(Dataset entries)
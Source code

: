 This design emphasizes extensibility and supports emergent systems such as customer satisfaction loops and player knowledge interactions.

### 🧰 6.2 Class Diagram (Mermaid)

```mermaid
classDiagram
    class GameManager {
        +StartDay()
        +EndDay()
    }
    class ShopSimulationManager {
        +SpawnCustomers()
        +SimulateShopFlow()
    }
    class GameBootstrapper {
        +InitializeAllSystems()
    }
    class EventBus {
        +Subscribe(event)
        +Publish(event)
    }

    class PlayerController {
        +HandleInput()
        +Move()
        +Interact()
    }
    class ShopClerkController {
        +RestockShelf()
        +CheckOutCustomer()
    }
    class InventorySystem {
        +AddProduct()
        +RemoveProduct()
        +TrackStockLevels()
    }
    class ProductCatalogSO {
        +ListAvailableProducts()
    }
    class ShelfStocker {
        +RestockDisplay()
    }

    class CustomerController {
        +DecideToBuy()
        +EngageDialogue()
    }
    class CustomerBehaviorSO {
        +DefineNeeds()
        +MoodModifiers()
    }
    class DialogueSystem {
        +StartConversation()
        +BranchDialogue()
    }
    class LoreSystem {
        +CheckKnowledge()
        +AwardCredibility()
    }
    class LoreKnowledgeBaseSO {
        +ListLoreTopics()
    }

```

■ **WHAT YOU NEED TO DO**
Copy out each record exactly as given, omitting none.

■ **ANSWER FOR THIS EXERCISE**
Source code

: This design emphasizes extensibility and supports emergent systems such as customer satisfaction loops and player knowledge interactions.

### 🧰 6.2 Class Diagram (Mermaid)

```mermaid
classDiagram
    class GameManager {
        +StartDay()
        +EndDay()
    }
    class ShopSimulationManager {
        +SpawnCustomers()
        +SimulateShopFlow()
    }
    class GameBootstrapper {
        +InitializeAllSystems()
    }
    class EventBus {
        +Subscribe(event)
        +Publish(event)
    }

    class PlayerController {
        +HandleInput()
        +Move()
        +Interact()
    }
    class ShopClerkController {
        +RestockShelf()
        +CheckOutCustomer()
    }
    class InventorySystem {
        +AddProduct()
        +RemoveProduct()
        +TrackStockLevels()
    }
    class ProductCatalogSO {
        +ListAvailableProducts()
    }
    class ShelfStocker {
        +RestockDisplay()
    }

    class CustomerController {
        +DecideToBuy()
        +EngageDialogue()
    }
    class CustomerBehaviorSO {
        +DefineNeeds()
        +MoodModifiers()
    }
    class DialogueSystem {
        +StartConversation()
        +BranchDialogue()
    }
    class LoreSystem {
        +CheckKnowledge()
        +AwardCredibility()
    }
    class LoreKnowledgeBaseSO {
        +ListLoreTopics()
    }

```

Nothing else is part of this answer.